Face à « la peur, la précarité, la colère », d’un peuple à l’identité malmenée, face à des conditions climatiques empirées, la seule solution avait été une révolution féministe préparée minutieusement. Depuis 2012, les déesses fondatrices de la mythologie grecque infiltraient la France. Elles avaient scellé leur destin lors du serment de la Théière signé sur un morceau de parchemin à Olympie. L’invisibilité des femmes dans l’histoire avait pu être déjouée in extremis, juste avant que l’Apocalypse ne survienne.

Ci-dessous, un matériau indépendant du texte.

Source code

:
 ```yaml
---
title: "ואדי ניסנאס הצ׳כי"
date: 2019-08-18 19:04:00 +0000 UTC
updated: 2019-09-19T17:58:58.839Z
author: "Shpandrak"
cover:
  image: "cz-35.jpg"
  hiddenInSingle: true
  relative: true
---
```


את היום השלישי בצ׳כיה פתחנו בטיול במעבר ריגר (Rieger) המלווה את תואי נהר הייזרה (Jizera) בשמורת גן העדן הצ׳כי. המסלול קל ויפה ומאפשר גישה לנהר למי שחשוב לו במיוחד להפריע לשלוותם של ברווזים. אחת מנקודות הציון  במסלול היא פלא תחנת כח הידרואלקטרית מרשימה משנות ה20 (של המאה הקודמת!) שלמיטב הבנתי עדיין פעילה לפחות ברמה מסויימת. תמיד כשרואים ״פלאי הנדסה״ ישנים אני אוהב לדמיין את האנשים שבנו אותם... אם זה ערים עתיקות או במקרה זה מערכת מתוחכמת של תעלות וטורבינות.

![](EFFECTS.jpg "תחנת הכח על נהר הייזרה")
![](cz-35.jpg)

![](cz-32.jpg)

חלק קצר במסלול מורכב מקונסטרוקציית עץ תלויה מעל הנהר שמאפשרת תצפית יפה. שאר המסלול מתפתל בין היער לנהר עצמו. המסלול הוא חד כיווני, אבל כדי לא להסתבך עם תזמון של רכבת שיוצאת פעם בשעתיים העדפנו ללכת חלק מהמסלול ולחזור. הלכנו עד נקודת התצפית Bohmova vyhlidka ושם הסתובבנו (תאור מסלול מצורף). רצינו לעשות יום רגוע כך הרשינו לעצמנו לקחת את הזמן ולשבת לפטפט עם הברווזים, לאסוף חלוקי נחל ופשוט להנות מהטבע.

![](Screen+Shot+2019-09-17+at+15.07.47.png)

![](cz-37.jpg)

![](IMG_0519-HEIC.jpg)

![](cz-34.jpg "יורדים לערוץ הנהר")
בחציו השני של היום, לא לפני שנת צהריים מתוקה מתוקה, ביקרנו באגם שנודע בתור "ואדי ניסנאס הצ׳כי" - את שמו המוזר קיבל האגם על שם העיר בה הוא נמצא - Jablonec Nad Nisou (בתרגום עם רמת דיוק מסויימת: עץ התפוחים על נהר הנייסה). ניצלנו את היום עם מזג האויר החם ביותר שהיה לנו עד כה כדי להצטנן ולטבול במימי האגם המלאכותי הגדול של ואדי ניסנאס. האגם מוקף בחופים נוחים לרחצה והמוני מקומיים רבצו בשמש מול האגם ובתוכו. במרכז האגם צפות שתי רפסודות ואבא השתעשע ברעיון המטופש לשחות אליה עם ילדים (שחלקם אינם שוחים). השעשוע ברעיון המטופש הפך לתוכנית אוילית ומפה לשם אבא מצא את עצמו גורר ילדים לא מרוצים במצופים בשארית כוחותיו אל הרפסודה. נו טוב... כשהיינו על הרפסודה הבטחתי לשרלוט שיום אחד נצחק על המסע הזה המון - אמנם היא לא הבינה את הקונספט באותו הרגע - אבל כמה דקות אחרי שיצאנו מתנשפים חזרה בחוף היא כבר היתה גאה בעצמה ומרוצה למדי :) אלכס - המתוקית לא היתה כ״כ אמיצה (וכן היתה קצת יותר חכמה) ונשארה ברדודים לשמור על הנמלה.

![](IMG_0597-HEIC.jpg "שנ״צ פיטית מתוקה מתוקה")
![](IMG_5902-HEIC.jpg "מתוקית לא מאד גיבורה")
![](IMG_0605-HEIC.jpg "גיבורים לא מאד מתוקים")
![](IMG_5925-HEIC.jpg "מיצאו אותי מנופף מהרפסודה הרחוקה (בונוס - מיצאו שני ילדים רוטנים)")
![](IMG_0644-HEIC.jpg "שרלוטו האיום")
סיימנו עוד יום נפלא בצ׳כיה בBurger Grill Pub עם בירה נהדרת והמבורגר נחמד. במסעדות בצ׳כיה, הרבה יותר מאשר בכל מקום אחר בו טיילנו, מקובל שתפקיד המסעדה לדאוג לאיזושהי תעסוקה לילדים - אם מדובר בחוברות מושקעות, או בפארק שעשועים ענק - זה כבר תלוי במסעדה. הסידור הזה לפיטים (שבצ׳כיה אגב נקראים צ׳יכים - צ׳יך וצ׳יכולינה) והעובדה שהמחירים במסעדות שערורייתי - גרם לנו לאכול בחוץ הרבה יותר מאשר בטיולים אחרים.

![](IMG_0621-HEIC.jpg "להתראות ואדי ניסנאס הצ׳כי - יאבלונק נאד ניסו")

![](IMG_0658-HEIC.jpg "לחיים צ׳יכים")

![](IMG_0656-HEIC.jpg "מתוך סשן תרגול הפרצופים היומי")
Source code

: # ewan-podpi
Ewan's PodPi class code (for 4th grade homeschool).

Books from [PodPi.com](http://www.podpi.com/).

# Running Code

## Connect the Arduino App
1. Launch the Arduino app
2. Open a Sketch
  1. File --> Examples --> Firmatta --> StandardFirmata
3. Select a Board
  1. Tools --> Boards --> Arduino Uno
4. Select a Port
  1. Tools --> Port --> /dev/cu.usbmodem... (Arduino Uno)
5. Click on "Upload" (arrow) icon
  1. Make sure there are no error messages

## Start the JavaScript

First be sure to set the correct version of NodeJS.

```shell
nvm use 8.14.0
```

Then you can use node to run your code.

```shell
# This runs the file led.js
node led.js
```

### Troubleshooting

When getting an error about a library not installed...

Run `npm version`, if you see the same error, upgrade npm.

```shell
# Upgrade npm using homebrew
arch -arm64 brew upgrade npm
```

Avec des effets de temps et d’ellipses, Chloé Delaume réinvente le polythéisme à chaque page et y entremêle des références à l’histoire contemporaine et antique. C’est aussi plaisant à lire que Les Métamorphoses d’Ovide. Elle rend les déesses Déméter, Aphrodite, Artémis, Hestia, Athéna, Héra, vivantes. Au fil des pages, des échos à un événement qui surgit vers 3080 av. J.-C. à Athènes résonnent : avait alors éclaté une guerre civile si affreuse, qu’il fut interdit d’y faire allusion.
L’origine du monothéisme est aussi évoquée avec un clin d’œil au mutisme originel de la femme : « Ève est celle qui se tait, fille aînée des soumises et de l’aliénation ». Des dossiers épistolaires entre Artémis et Jésus Christ viennent étayer d’une manière truculente toute cette enquête. Les registres s’entrecroisent avec habileté, passent d’un discours cinglant à l’intention du Président de la République à des poèmes d’une ironie cruelle. Des sorts maléfiques fusent de chapitre en chapitre pour rétablir la vérité. C’est drôle, intelligent, mais surtout impertinent. Les sorcières de la République conjuguent l’imagination et la narration à la perfection.
Quentin Margne
Chloé Delaume, Les sorcières de la République Seuil, 368 pages, 20 euros.